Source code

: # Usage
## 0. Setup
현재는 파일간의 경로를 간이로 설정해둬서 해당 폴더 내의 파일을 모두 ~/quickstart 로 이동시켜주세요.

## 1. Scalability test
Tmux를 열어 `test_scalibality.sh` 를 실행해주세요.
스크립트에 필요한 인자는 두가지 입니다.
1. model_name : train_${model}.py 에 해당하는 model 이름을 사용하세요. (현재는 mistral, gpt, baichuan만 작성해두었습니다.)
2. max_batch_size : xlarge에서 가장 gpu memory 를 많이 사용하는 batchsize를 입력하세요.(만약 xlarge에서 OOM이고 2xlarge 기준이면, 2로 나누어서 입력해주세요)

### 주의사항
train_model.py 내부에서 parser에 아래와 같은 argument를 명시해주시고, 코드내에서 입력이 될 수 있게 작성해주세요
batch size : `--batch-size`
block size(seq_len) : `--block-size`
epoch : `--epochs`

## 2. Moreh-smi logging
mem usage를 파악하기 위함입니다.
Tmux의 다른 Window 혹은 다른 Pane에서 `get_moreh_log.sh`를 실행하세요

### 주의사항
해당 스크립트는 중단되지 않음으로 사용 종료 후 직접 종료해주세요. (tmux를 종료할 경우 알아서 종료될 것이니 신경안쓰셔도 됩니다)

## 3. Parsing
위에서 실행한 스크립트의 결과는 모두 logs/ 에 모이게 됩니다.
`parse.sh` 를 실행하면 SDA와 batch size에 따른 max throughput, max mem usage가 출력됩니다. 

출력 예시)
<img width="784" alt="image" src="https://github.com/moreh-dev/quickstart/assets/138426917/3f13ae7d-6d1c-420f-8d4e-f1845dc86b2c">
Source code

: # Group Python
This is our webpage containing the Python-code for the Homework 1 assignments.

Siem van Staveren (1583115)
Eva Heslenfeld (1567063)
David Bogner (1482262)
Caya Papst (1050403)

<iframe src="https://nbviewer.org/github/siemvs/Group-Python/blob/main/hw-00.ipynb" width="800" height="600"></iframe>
+++
All lines from the one containing "위에서 실행한 스크립트의 결과는 모두 logs/ 에 모이게 됩니다." through the end of the listing must be transcribed exactly. No other lines belong in the answer.

§ **Your response**
위에서 실행한 스크립트의 결과는 모두 logs/ 에 모이게 됩니다.
`parse.sh` 를 실행하면 SDA와 batch size에 따른 max throughput, max mem usage가 출력됩니다. 

출력 예시)
<img width="784" alt="image" src="https://github.com/moreh-dev/quickstart/assets/138426917/3f13ae7d-6d1c-420f-8d4e-f1845dc86b2c">
Source code

: # Group Python
This is our webpage containing the Python-code for the Homework 1 assignments.

Siem van Staveren (1583115)
Eva Heslenfeld (1567063)
David Bogner (1482262)
Caya Papst (1050403)

<iframe src="https://nbviewer.org/github/siemvs/Group-Python/blob/main/hw-00.ipynb" width="800" height="600"></iframe>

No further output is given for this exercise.